**Work task:**
Go through the records and report each line in which the word "square" occurs.

[Stored data entries]

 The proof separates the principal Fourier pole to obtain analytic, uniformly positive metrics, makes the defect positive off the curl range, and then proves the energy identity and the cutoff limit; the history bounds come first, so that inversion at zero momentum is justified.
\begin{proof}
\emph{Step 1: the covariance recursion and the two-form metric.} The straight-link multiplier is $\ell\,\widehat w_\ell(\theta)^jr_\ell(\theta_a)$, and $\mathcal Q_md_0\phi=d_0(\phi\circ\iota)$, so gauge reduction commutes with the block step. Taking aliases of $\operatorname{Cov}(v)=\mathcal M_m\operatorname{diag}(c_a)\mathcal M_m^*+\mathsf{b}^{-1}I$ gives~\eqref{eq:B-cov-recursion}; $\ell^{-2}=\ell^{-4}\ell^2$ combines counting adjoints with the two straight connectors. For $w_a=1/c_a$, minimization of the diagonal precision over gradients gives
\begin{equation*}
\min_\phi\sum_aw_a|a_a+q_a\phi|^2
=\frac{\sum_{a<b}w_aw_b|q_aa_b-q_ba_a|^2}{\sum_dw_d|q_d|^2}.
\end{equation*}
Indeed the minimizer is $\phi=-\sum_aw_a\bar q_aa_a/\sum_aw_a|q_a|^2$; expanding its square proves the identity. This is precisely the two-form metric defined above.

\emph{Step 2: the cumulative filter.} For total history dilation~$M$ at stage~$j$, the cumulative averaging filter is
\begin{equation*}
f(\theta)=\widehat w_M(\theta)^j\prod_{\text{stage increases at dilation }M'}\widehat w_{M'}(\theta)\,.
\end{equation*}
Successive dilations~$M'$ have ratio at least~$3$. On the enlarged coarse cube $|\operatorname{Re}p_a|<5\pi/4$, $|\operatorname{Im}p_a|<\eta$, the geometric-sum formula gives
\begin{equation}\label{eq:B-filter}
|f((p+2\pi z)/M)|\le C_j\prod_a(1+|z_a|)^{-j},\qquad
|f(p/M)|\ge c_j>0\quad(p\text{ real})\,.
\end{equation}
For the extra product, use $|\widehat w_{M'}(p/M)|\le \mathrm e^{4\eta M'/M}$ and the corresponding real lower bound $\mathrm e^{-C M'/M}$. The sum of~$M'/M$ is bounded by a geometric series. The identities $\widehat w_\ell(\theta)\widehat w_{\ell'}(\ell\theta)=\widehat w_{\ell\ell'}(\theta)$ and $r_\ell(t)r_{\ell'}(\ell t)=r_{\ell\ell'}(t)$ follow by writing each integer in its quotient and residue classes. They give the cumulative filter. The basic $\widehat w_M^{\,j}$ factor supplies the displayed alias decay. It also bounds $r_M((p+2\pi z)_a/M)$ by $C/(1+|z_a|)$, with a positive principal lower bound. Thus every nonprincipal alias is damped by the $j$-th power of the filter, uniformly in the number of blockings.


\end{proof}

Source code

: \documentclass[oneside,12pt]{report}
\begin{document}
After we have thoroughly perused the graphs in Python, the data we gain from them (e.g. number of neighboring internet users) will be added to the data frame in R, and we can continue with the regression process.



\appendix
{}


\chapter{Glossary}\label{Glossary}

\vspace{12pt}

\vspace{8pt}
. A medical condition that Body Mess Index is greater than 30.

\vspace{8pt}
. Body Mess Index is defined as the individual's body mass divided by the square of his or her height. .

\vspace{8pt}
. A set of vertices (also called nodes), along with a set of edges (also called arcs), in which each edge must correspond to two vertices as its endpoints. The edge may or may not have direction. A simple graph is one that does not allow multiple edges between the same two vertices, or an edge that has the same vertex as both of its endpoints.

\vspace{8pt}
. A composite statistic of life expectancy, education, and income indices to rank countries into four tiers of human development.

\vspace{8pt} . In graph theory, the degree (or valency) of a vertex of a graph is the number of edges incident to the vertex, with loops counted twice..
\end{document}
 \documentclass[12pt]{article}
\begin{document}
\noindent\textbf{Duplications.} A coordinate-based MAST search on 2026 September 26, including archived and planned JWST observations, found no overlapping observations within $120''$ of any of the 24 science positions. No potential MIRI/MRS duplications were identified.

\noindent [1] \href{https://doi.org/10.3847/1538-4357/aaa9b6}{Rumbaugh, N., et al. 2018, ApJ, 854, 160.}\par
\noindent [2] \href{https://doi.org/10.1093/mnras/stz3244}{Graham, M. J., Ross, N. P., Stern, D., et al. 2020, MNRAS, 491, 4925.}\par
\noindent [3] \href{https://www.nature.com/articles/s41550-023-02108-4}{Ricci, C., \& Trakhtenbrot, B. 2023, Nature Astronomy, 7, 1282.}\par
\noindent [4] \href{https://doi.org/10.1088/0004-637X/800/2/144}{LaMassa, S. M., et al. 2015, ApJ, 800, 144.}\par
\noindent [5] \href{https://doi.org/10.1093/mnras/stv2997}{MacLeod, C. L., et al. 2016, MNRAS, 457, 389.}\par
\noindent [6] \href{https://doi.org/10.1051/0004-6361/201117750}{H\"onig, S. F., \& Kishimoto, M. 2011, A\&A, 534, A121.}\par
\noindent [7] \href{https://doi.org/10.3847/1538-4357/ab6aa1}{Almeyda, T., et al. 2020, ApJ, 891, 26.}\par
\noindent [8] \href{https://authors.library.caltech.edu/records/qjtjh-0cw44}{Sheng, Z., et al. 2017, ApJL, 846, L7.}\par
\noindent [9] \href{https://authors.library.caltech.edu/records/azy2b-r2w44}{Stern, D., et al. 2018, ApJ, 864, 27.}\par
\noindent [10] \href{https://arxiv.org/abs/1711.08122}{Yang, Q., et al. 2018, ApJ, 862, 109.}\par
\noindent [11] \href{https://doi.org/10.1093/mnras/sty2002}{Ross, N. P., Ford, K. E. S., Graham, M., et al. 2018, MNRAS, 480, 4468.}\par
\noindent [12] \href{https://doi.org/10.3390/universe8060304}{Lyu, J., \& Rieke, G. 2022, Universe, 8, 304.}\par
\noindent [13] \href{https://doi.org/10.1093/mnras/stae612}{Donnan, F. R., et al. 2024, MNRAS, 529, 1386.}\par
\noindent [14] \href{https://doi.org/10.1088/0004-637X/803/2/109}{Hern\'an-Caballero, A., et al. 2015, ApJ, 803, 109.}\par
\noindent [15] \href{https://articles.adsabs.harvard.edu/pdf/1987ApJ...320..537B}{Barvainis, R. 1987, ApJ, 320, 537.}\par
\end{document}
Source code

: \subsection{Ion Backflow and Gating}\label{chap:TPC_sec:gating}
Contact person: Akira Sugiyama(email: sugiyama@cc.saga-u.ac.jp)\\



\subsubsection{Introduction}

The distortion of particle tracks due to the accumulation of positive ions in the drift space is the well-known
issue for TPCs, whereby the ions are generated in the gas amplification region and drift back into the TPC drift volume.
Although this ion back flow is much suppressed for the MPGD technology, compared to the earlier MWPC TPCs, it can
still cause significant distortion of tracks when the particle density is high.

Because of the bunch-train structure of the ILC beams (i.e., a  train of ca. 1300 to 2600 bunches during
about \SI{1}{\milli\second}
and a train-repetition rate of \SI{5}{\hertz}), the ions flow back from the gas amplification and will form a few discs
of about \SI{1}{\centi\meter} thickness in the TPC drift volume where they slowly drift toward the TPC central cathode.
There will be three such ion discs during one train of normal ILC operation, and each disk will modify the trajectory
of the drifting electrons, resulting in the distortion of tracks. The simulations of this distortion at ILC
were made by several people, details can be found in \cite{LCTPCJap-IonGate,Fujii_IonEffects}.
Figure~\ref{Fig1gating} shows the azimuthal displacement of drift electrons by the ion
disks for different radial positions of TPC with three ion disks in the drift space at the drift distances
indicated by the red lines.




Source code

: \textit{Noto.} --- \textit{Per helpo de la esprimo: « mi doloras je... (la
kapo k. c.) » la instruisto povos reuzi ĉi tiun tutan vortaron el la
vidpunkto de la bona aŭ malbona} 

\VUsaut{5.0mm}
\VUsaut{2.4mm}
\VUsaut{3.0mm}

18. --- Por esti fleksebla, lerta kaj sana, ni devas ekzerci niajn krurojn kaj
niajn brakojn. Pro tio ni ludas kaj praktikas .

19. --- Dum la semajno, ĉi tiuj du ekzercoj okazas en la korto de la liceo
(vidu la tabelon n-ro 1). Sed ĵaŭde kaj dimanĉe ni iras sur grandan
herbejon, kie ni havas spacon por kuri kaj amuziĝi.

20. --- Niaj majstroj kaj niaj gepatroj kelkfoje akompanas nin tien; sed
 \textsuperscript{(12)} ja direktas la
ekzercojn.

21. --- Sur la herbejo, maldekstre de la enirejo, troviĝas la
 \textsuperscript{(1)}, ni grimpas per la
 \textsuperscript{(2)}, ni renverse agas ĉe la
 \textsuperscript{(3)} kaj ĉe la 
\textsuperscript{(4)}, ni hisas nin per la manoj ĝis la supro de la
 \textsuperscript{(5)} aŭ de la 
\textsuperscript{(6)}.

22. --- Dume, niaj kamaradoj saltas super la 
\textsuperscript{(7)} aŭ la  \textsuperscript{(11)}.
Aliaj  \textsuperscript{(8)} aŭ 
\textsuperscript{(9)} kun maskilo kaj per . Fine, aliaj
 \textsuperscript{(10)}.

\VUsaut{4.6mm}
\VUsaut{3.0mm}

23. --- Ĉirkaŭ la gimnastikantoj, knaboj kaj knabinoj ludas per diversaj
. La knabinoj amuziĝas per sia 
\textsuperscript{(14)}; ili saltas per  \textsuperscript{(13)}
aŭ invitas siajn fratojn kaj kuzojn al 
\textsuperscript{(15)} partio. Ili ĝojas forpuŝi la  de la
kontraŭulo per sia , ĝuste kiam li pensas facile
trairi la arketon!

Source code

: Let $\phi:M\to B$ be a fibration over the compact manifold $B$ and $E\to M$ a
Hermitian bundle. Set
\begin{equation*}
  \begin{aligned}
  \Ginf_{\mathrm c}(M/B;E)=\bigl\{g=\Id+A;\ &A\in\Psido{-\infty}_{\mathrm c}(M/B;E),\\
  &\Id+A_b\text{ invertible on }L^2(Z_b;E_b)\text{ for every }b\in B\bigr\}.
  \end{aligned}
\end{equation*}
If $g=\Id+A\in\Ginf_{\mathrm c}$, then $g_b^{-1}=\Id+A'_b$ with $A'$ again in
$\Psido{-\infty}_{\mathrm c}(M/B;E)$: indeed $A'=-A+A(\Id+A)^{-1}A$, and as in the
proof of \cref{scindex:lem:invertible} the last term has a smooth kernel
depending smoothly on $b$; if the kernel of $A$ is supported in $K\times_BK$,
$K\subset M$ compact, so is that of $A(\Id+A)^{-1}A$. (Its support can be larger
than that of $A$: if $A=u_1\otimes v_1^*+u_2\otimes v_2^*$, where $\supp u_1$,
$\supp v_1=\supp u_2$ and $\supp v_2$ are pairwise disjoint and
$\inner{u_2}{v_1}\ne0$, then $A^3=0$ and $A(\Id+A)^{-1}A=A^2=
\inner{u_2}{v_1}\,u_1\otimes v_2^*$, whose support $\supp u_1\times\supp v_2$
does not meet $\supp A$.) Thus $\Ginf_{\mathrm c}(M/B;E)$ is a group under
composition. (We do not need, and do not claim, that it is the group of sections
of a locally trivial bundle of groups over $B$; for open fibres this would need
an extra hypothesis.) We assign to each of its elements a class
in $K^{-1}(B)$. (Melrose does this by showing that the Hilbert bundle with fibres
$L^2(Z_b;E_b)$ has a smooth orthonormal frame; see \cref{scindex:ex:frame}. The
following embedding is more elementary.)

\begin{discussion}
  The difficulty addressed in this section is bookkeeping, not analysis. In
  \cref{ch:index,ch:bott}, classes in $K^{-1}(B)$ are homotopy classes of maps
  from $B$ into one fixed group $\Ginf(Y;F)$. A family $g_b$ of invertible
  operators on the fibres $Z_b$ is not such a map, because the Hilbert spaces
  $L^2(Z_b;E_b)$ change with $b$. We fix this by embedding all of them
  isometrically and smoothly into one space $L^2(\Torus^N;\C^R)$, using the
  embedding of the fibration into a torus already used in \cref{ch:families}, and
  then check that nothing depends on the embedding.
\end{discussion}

**Solution to this exercise:**
Indeed the minimizer is $\phi=-\sum_aw_a\bar q_aa_a/\sum_aw_a|q_a|^2$; expanding its square proves the identity. This is precisely the two-form metric defined above.
. Body Mess Index is defined as the individual's body mass divided by the square of his or her height. .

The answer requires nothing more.